HSF1-TPR interaction facilitates export of stress-induced HSP70 mRNA.
Stress conditions inhibit mRNA export, but mRNAs encoding heat shock proteins continue to be efficiently exported from the nucleus during stress. How HSP mRNAs bypass this stress-associated export inhibition was not known. Here, we show that HSF1, the transcription factor that binds HSP promoters after stress to induce their transcription, interacts with the nuclear pore-associating TPR protein in a stress-responsive manner. TPR is brought into proximity of the HSP70 promoter after stress and preferentially associates with mRNAs transcribed from this promoter.

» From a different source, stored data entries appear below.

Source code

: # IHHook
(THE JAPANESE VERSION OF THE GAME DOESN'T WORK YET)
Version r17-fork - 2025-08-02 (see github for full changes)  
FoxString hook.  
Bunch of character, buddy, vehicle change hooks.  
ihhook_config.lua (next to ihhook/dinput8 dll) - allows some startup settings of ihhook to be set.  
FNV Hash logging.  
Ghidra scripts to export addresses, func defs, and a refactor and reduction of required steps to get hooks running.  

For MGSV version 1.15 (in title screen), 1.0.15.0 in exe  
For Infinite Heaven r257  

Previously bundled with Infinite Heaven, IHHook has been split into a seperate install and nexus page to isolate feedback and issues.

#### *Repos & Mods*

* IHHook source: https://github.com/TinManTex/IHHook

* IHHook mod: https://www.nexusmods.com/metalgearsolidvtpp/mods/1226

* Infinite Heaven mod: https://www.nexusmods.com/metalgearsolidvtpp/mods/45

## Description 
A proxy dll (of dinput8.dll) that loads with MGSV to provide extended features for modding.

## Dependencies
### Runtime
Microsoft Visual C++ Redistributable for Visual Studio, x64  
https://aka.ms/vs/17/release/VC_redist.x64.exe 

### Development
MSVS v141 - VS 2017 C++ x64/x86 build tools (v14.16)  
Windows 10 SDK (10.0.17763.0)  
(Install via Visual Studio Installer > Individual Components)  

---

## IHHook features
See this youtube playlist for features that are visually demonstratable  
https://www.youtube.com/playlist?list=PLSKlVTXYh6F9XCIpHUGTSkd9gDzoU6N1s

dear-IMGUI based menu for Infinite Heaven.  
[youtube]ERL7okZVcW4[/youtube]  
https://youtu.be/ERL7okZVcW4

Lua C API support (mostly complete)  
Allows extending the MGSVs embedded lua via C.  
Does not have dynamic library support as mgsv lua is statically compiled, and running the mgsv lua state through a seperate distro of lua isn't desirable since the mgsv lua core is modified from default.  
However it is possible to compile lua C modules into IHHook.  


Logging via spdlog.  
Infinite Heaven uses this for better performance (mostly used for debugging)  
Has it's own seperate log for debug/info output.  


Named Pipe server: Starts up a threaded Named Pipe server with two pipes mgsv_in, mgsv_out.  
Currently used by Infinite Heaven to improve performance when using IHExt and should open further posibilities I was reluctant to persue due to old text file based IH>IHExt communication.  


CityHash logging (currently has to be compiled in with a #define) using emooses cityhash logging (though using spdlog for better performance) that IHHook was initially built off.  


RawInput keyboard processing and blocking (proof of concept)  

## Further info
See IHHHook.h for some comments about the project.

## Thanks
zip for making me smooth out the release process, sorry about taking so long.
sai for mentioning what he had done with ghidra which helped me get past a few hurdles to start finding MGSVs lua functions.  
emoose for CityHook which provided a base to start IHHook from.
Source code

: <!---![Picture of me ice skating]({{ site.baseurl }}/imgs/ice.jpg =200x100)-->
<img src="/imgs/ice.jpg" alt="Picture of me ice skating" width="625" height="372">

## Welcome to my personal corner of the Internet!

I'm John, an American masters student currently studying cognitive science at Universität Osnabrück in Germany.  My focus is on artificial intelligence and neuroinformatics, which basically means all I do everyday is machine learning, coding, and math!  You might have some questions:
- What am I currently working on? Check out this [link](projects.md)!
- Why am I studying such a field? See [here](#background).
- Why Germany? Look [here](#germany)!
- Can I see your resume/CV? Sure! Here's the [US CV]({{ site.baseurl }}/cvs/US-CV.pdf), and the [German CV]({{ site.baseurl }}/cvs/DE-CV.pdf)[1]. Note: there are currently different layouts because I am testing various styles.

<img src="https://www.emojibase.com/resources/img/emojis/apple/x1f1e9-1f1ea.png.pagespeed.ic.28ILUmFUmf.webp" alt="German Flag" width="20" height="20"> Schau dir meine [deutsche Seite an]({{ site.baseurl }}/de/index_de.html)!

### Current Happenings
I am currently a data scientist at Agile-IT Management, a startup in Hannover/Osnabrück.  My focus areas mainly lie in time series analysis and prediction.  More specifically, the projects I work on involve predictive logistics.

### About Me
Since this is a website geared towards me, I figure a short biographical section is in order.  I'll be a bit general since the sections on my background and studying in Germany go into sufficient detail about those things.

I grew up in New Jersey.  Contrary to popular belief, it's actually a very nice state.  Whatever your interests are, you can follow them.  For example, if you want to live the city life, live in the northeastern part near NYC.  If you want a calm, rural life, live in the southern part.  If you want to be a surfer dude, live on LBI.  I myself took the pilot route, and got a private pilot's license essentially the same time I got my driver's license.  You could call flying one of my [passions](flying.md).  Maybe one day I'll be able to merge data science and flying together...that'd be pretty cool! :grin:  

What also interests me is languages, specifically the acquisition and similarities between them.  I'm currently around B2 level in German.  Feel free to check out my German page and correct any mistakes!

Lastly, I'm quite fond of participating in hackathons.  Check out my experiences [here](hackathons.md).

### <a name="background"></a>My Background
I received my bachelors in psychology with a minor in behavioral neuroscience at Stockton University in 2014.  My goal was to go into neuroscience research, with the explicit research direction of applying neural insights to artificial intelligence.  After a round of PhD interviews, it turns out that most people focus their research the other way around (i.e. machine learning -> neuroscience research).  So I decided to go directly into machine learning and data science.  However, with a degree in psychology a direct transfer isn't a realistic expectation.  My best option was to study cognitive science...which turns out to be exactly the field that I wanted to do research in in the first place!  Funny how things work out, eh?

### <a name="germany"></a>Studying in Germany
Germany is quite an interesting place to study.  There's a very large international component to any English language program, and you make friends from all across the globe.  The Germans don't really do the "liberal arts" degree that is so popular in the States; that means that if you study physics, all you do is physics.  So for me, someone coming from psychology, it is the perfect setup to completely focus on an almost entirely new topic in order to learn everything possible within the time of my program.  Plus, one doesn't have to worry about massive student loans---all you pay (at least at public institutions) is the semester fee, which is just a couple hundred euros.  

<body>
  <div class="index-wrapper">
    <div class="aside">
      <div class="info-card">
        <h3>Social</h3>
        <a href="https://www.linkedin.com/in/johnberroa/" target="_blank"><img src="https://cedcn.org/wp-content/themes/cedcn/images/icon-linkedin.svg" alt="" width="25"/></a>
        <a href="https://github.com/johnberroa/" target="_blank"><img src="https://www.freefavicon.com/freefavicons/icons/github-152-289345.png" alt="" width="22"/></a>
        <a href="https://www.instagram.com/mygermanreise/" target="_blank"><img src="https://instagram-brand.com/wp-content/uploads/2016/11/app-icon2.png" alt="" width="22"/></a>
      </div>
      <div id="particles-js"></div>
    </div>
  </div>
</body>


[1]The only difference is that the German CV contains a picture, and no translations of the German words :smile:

Disruption of the HSF1-TPR interaction inhibits the export of mRNAs expressed from the HSP70 promoter, both endogenous HSP70 mRNA and a luciferase reporter mRNA. These results suggest that HSP mRNA export escapes stress inhibition via HSF1-mediated recruitment of the nuclear pore-associating protein TPR to HSP genes, thereby functionally connecting the first and last nuclear steps of the gene expression pathway, transcription and mRNA export.[1]References
- HSF1-TPR interaction facilitates export of stress-induced HSP70 mRNA. Skaggs, H.S., Xing, H., Wilkerson, D.C., Murphy, L.A., Hong, Y., Mayhew, C.N., Sarge, K.D. J. Biol. Chem. (2007) [Pubmed]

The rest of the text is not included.